Employer Duties Regarding IRS Levies
When an employee fails to satisfy his or her tax liabilities, the IRS has an array of administrative tools that it can call upon to enforce collections upon the taxpayer. One method of enforced collections is to levy the taxpayer’s wages. The Internal Revenue Code contains provisions that require employers to help the IRS in its tax collection efforts.
IRC § 6332 provides that “any person in possession of (or obligated with respect to) property or rights to property subject to levy upon which a levy has been made shall, upon demand of the Secretary, surrender such property or rights … to the Secretary.” Employers are within the category of persons required to comply with a levy. Upon receiving an IRS levy against an employee, the employer must withhold and remit amounts contained in the IRS table.

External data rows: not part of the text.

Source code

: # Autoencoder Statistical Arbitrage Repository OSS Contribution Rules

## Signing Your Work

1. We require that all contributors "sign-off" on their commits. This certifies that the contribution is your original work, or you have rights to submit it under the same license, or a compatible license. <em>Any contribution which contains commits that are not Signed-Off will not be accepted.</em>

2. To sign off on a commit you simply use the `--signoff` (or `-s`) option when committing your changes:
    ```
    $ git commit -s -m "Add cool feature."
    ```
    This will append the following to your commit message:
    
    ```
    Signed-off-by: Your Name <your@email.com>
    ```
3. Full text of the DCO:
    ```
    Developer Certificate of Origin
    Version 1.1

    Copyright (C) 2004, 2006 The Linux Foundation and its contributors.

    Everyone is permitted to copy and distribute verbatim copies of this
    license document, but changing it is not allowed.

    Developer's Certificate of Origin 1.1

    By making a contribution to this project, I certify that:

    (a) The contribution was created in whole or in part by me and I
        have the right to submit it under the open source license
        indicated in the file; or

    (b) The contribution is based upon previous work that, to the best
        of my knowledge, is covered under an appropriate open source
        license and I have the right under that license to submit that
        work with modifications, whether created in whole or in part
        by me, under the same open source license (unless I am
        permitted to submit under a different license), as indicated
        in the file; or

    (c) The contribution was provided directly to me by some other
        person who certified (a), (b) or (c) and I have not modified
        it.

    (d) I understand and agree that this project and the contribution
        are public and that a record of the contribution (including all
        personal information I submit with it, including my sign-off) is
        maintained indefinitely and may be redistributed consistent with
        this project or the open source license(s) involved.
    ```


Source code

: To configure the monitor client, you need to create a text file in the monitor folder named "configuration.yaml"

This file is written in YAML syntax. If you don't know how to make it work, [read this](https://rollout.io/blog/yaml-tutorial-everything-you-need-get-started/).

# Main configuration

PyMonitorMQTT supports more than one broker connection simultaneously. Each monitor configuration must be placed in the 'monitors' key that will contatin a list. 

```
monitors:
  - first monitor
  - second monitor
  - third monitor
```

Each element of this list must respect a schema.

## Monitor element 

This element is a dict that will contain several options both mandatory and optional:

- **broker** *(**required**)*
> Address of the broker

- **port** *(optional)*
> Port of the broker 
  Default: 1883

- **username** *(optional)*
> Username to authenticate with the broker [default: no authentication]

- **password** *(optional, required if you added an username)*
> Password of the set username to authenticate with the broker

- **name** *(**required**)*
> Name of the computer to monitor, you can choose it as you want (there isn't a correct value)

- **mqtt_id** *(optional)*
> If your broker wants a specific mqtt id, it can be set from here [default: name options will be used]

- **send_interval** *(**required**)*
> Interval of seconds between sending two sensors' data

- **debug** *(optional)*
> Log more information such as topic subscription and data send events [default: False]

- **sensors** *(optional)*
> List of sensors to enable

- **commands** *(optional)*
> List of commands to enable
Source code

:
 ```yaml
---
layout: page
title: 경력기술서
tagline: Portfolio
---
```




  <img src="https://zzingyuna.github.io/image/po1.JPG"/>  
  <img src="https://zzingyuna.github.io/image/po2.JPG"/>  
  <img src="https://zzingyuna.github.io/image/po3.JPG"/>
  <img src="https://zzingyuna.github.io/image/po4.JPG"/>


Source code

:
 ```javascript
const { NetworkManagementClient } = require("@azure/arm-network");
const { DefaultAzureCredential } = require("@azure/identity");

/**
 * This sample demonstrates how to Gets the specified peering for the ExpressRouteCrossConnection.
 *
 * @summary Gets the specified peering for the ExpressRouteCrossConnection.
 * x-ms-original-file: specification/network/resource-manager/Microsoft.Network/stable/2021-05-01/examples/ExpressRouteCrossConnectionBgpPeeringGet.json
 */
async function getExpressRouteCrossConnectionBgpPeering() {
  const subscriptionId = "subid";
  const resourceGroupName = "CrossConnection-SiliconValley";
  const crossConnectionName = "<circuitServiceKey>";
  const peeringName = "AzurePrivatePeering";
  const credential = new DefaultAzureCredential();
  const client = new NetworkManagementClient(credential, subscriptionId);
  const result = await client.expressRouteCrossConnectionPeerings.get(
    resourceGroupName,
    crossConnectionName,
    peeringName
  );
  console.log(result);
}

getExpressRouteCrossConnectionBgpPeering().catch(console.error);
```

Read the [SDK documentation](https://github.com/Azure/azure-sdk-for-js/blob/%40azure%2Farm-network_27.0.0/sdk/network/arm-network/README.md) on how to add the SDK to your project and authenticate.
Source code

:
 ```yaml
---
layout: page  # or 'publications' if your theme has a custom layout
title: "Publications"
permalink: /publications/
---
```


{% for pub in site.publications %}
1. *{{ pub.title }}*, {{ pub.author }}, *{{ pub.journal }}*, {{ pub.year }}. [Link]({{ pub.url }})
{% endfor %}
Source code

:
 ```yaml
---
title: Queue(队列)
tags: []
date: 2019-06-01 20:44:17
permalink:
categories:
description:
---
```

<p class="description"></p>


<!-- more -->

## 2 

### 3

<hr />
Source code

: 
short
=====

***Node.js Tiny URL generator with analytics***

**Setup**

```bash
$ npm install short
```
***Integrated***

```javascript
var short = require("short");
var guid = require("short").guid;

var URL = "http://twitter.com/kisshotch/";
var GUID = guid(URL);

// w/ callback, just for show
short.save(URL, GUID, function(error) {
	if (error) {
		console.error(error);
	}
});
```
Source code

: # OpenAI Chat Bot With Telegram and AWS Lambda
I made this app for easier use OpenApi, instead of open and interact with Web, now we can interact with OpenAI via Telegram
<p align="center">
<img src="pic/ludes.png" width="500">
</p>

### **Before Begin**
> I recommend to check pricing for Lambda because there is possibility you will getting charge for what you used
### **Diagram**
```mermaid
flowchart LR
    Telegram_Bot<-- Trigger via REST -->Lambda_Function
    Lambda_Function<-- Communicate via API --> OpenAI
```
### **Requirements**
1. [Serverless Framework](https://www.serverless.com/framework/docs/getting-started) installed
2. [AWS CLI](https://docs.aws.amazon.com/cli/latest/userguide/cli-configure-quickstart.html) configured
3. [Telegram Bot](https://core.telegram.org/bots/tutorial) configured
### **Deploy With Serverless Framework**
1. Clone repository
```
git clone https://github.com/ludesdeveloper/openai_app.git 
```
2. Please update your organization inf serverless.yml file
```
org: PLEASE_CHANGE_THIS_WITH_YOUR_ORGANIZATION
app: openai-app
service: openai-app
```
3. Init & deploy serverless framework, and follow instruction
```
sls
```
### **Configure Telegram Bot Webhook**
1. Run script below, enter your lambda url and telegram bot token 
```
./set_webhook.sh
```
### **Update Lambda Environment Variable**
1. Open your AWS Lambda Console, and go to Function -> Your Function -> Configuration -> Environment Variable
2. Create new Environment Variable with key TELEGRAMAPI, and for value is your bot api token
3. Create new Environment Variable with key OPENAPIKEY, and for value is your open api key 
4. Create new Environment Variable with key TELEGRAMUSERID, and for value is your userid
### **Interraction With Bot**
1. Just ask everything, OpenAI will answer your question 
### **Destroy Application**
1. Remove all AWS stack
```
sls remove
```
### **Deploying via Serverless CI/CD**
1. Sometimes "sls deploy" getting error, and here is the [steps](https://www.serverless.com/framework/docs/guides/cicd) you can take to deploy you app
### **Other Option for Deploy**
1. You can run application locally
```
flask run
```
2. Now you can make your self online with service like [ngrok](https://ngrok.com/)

This table is included with this article, or it can be found in IRS Publication 1494 . Employers are to continue to garnish an employee’s wages until either the outstanding tax liability has been satisfied or the levy is released.
This point was recently affirmed in a case where the court held not only that section 6332(e) precluded the taxpayer from seeking relief against his employer but also, more broadly, held that, “Even where a levy is determined to be invalid, the custodian of the property is still immune from liability from actions arising from its compliance with the levy” (Hunter v. University of Louisville, No. 2010-CA-001613-MR, slip op. at 4 (Ky. Ct. App. 8/5/11)).
Employers do not have much of a choice in deciding whether to comply with an IRS levy. The employer has much to lose and nothing to gain from noncompliance. Employers should nonetheless be aware of their legal responsibilities to both the IRS and their employees in dealing with levies.